The PTC may be giving firms an argument to repower now – but, even without that, the ageing fleet will give them another reason to look again at projects.
Repowering is important for small projects too. This week, Quinbrook Infrastructure Partners announced that its Low Carbon Power Fund had been awarded a new long-term lease to repower the 16.5MW Gonzaga Ridge Wind Farm in central California.
Quinbrook subsidiary Scout Clean Energy is set to increase its headline capacity to between 65MW and 80MW by replacing the existing 1980s turbines. Scout expects this to increase renewable power output from the scheme by up to sevenfold.
And it is not only older schemes that may benefit. IHS Markit said that at least a quarter of the turbines analysed need replacement during their first decade.
What does this mean for wind businesses? Well, as more project owners prepare to invest in repowering, new opportunities should open up for manufacturers and others that offer these services. Almost every turbine supply contract includes operation and maintenance agreements and, for example, turbine makers such as Vestas and Siemens Gamesa are now building their service offer in the US market. The buyout of predictive analytics firm Utopus Insights by Vestas this week is just one example.
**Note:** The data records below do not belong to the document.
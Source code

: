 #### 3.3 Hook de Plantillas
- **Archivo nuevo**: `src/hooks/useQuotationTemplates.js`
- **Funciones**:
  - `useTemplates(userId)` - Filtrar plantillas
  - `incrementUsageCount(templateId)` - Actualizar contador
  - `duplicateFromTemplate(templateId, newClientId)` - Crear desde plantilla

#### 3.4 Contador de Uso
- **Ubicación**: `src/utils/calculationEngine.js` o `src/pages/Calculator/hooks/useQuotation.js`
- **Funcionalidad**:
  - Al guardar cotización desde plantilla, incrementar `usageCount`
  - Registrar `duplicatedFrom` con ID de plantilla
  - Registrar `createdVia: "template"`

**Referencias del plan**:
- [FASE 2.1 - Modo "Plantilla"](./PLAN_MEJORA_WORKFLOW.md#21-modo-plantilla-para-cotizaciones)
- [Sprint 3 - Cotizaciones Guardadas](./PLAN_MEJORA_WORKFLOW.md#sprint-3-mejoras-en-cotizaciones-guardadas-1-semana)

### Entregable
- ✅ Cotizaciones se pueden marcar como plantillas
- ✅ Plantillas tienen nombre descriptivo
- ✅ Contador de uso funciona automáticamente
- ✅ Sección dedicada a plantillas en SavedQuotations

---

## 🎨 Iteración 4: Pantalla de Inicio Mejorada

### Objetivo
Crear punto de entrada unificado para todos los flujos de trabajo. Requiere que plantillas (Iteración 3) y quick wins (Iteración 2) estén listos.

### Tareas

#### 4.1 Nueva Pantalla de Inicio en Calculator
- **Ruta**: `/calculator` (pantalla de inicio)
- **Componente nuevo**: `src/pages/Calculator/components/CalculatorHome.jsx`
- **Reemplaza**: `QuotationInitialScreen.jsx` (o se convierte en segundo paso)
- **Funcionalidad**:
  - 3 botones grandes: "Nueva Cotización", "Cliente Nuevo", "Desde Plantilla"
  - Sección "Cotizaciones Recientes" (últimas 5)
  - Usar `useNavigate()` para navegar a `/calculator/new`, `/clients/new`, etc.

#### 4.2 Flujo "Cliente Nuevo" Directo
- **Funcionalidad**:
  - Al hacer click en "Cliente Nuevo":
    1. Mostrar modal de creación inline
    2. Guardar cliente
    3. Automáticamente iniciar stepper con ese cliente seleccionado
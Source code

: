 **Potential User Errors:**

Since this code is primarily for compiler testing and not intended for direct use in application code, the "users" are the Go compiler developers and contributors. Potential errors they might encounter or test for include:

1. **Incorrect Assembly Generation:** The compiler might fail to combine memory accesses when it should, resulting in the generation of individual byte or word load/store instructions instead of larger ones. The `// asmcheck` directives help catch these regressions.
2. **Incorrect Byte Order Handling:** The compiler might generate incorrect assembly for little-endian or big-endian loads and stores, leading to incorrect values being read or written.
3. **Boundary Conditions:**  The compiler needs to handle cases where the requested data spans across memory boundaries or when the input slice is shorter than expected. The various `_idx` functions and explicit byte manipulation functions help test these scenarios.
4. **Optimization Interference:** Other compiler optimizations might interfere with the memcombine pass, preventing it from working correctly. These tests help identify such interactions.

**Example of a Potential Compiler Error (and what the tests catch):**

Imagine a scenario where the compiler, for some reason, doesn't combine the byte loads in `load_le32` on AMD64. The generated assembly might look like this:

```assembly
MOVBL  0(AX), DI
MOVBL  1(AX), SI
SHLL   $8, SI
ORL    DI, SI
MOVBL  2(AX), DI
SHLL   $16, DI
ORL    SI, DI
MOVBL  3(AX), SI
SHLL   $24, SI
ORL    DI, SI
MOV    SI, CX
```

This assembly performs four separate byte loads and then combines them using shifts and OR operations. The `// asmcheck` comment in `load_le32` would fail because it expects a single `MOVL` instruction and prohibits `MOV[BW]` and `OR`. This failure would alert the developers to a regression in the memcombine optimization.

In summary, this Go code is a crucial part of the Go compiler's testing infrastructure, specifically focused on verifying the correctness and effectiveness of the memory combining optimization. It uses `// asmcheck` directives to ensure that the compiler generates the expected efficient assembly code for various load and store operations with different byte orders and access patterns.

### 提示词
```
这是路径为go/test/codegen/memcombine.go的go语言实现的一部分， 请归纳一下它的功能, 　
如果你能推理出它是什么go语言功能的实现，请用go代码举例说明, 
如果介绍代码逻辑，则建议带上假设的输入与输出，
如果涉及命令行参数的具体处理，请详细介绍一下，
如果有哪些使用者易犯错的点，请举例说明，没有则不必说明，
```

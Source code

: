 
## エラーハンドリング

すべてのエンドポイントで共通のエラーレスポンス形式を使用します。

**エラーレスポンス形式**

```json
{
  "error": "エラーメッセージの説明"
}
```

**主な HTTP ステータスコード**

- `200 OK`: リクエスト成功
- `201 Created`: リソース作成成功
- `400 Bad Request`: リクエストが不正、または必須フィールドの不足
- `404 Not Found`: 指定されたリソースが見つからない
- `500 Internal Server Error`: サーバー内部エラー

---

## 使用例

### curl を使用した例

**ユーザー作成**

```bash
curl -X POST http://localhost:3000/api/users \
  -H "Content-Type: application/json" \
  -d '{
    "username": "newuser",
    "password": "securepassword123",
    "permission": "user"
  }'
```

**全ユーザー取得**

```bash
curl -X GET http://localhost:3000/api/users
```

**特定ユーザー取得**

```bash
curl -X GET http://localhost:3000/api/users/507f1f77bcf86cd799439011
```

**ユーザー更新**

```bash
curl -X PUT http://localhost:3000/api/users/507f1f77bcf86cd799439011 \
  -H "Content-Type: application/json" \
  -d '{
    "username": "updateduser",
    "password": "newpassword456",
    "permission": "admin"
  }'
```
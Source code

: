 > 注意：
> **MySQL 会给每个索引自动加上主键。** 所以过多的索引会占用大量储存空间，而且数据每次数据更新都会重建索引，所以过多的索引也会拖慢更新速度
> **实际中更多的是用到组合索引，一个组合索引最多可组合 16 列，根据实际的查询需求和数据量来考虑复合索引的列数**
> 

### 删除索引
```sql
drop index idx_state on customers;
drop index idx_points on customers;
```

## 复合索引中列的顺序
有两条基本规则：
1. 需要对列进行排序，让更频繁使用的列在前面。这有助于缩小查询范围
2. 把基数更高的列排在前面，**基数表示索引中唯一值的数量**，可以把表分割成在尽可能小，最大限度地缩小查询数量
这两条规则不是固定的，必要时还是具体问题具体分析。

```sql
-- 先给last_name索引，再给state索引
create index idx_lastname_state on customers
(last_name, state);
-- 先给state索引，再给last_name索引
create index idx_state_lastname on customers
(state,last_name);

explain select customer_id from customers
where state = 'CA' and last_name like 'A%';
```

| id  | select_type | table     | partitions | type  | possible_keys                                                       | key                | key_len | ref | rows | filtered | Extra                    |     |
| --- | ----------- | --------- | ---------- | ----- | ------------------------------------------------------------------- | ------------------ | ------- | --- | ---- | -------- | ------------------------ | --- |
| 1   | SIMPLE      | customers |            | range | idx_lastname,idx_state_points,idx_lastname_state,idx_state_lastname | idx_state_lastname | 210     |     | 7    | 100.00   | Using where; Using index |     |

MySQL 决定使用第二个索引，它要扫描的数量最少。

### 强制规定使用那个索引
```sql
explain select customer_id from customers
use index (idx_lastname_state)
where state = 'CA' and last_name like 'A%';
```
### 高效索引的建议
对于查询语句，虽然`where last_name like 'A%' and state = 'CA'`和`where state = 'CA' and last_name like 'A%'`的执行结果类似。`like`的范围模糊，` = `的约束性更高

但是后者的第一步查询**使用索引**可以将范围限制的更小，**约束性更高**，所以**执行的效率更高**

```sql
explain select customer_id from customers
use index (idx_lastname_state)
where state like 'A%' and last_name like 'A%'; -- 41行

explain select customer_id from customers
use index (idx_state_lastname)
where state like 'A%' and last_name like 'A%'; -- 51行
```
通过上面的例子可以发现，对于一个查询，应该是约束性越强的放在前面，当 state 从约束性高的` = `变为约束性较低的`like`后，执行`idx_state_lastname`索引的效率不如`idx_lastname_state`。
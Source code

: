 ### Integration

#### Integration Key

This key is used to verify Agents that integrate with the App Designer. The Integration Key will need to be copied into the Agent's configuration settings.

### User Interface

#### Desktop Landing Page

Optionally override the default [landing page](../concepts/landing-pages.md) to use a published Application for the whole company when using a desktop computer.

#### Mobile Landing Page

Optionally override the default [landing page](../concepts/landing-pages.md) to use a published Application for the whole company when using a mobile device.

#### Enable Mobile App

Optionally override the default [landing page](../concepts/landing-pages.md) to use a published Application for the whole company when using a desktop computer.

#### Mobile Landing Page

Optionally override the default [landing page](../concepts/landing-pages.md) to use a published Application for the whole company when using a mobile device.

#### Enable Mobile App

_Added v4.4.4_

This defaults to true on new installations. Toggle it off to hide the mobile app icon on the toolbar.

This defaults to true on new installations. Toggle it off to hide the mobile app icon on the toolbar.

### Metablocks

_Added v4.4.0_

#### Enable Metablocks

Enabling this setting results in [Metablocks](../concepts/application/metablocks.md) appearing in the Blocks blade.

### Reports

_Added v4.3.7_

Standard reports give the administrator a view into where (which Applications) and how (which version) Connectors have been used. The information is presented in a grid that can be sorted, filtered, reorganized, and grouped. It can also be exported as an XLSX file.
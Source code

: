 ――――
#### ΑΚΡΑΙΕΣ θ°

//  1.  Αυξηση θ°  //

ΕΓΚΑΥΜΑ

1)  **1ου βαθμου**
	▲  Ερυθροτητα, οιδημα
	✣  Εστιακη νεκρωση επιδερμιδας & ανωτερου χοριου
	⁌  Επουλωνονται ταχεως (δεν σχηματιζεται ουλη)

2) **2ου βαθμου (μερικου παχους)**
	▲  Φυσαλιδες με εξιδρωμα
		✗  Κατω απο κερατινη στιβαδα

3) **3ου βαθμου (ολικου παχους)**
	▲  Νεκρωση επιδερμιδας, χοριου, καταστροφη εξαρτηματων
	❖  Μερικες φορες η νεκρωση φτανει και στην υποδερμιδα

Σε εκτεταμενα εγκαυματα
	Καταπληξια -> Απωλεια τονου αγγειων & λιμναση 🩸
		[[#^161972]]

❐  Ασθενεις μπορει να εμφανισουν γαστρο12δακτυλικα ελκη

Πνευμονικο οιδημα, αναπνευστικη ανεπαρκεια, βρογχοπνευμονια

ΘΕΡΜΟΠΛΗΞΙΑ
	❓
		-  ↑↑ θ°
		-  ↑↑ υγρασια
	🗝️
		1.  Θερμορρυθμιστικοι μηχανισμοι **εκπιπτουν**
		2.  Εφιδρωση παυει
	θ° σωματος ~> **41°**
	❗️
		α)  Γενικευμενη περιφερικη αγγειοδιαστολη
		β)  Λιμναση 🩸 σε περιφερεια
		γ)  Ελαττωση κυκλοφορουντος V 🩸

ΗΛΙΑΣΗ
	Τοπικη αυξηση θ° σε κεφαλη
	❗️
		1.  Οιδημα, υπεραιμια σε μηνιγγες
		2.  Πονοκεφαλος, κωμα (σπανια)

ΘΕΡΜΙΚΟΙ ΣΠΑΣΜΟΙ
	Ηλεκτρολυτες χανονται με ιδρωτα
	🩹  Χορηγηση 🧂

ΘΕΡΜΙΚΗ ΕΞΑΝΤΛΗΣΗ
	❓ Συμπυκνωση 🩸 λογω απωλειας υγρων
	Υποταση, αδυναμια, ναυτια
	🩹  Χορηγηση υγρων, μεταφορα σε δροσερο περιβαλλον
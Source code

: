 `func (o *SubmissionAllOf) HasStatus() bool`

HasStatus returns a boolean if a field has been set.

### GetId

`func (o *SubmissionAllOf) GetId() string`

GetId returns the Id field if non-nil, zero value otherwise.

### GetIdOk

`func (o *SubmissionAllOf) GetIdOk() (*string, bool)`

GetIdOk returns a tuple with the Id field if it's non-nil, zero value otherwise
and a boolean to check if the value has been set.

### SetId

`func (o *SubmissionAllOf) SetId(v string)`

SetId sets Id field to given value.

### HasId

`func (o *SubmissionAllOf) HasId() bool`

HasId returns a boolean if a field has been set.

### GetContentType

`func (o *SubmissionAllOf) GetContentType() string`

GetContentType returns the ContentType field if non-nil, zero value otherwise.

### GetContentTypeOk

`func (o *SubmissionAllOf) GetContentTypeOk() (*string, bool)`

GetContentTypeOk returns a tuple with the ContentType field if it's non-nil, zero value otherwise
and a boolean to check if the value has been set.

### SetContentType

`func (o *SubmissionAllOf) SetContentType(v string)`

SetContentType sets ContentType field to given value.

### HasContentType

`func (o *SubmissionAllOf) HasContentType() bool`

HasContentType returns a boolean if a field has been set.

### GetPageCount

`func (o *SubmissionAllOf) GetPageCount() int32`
There could be another potential effect. As this part of the sector grows, wind farm owners could expand their O&M expertise. Utilities like E.On Climate & Renewables, EDF Renewable Energy and Duke Energy have launched business units servicing turbines. Why pay someone else to do something if they can do it themselves?
Either way, repowering is rising up the agenda for wind companies in the US and the battle for dominance is underway.